Best director went to Vietnamese-born French filmmaker Tran Anh Hung for The Pot-au-Feu, a glorious tribute to French gastronomy loved by many international critics but seemingly left many local Experts are indifferent.
He thanked his star, Juliette Binoche, saying she was “brilliant in the film”.
Best actor went to Japan’s Koji Yakusho for Perfect Days, who thanked his German director Wim Wenders for creating a “magnificent character” about a Tokyo toilet cleaner with a complex backstory.
Turkey’s Merve Dizdar made the surprise choice for Best Actress, her latest for “About Dry Grasses” by previous Palme d’Or winner Nuri Bilge Ceylan.
She said she played “someone who was fighting for her life and she overcame a lot.”
“I live somewhere in the country, which allows me to fully understand who she is,” she added.
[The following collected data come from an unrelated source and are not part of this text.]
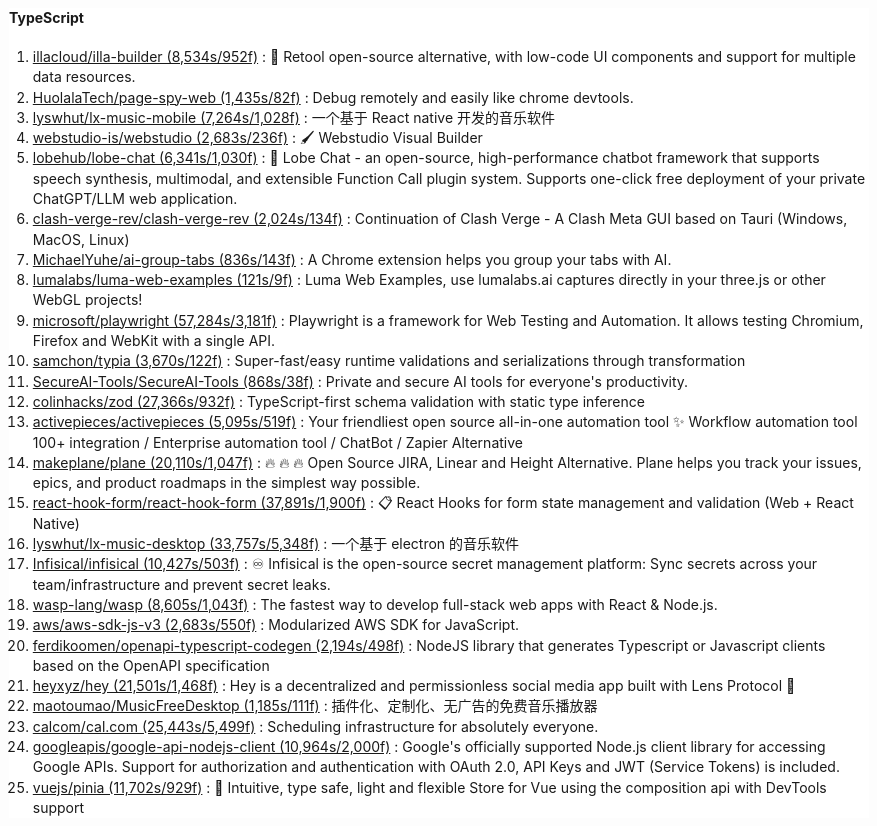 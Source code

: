 #### TypeScript
1. [illacloud/illa-builder (8,534s/952f)](https://github.com/illacloud/illa-builder) : 🚀 Retool open-source alternative, with low-code UI components and support for multiple data resources.
2. [HuolalaTech/page-spy-web (1,435s/82f)](https://github.com/HuolalaTech/page-spy-web) : Debug remotely and easily like chrome devtools.
3. [lyswhut/lx-music-mobile (7,264s/1,028f)](https://github.com/lyswhut/lx-music-mobile) : 一个基于 React native 开发的音乐软件
4. [webstudio-is/webstudio (2,683s/236f)](https://github.com/webstudio-is/webstudio) : 🖌 Webstudio Visual Builder
5. [lobehub/lobe-chat (6,341s/1,030f)](https://github.com/lobehub/lobe-chat) : 🤖 Lobe Chat - an open-source, high-performance chatbot framework that supports speech synthesis, multimodal, and extensible Function Call plugin system. Supports one-click free deployment of your private ChatGPT/LLM web application.
6. [clash-verge-rev/clash-verge-rev (2,024s/134f)](https://github.com/clash-verge-rev/clash-verge-rev) : Continuation of Clash Verge - A Clash Meta GUI based on Tauri (Windows, MacOS, Linux)
7. [MichaelYuhe/ai-group-tabs (836s/143f)](https://github.com/MichaelYuhe/ai-group-tabs) : A Chrome extension helps you group your tabs with AI.
8. [lumalabs/luma-web-examples (121s/9f)](https://github.com/lumalabs/luma-web-examples) : Luma Web Examples, use lumalabs.ai captures directly in your three.js or other WebGL projects!
9. [microsoft/playwright (57,284s/3,181f)](https://github.com/microsoft/playwright) : Playwright is a framework for Web Testing and Automation. It allows testing Chromium, Firefox and WebKit with a single API.
10. [samchon/typia (3,670s/122f)](https://github.com/samchon/typia) : Super-fast/easy runtime validations and serializations through transformation
11. [SecureAI-Tools/SecureAI-Tools (868s/38f)](https://github.com/SecureAI-Tools/SecureAI-Tools) : Private and secure AI tools for everyone's productivity.
12. [colinhacks/zod (27,366s/932f)](https://github.com/colinhacks/zod) : TypeScript-first schema validation with static type inference
13. [activepieces/activepieces (5,095s/519f)](https://github.com/activepieces/activepieces) : Your friendliest open source all-in-one automation tool ✨ Workflow automation tool 100+ integration / Enterprise automation tool / ChatBot / Zapier Alternative
14. [makeplane/plane (20,110s/1,047f)](https://github.com/makeplane/plane) : 🔥 🔥 🔥 Open Source JIRA, Linear and Height Alternative. Plane helps you track your issues, epics, and product roadmaps in the simplest way possible.
15. [react-hook-form/react-hook-form (37,891s/1,900f)](https://github.com/react-hook-form/react-hook-form) : 📋 React Hooks for form state management and validation (Web + React Native)
16. [lyswhut/lx-music-desktop (33,757s/5,348f)](https://github.com/lyswhut/lx-music-desktop) : 一个基于 electron 的音乐软件
17. [Infisical/infisical (10,427s/503f)](https://github.com/Infisical/infisical) : ♾ Infisical is the open-source secret management platform: Sync secrets across your team/infrastructure and prevent secret leaks.
18. [wasp-lang/wasp (8,605s/1,043f)](https://github.com/wasp-lang/wasp) : The fastest way to develop full-stack web apps with React & Node.js.
19. [aws/aws-sdk-js-v3 (2,683s/550f)](https://github.com/aws/aws-sdk-js-v3) : Modularized AWS SDK for JavaScript.
20. [ferdikoomen/openapi-typescript-codegen (2,194s/498f)](https://github.com/ferdikoomen/openapi-typescript-codegen) : NodeJS library that generates Typescript or Javascript clients based on the OpenAPI specification
21. [heyxyz/hey (21,501s/1,468f)](https://github.com/heyxyz/hey) : Hey is a decentralized and permissionless social media app built with Lens Protocol 🌿
22. [maotoumao/MusicFreeDesktop (1,185s/111f)](https://github.com/maotoumao/MusicFreeDesktop) : 插件化、定制化、无广告的免费音乐播放器
23. [calcom/cal.com (25,443s/5,499f)](https://github.com/calcom/cal.com) : Scheduling infrastructure for absolutely everyone.
24. [googleapis/google-api-nodejs-client (10,964s/2,000f)](https://github.com/googleapis/google-api-nodejs-client) : Google's officially supported Node.js client library for accessing Google APIs. Support for authorization and authentication with OAuth 2.0, API Keys and JWT (Service Tokens) is included.
25. [vuejs/pinia (11,702s/929f)](https://github.com/vuejs/pinia) : 🍍 Intuitive, type safe, light and flexible Store for Vue using the composition api with DevTools support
It’s been a strong year for women at the Cannes Film Festival.
Hollywood legend Jane Fonda recalled her first visit to Cannes in 1963 as the Palme d’Or was presented.
“There were no female directors competing at the time, and we never even thought about the problem,” she said. “We’ve come a long way.”
The jury’s third prize went to Aki Kaurismaki, whose sweet, deadpan and very Finnish film “Falling Leaves” won a huge ovation from the festival audience.
The veteran director wasn’t there, but his cast members sent a text saying he was “deeply honored.”
The 76th edition of the world’s premier cinema event was particularly bright, with out-of-competition world premieres of new films from Indiana Jones and Martin Scorsese.
Glazer accepted the award from Quentin Tarantino and director Roger Corman, 97.
Corman’s presence is fitting, as the festival often feels like a dream nursing home populated by Hollywood’s aging male icons.
Harrison Ford, 80, was in tears as he received the honorary Palme d’Or ahead of the premieres of “Raiders of the Lost Ark” and “The Clock of Destiny.”
Martin Scorsese, also 80, said he was delighted to be in competition with his Native American epic “Killers of the Flower Moon,” joking to AFP, “It’s It’s time for the others. I’m leaving. There are kids around.”
European directors Ken Loach, 86, Marco Bellocchio, 83, and Victor Erice, 82, all brought new films to the festival.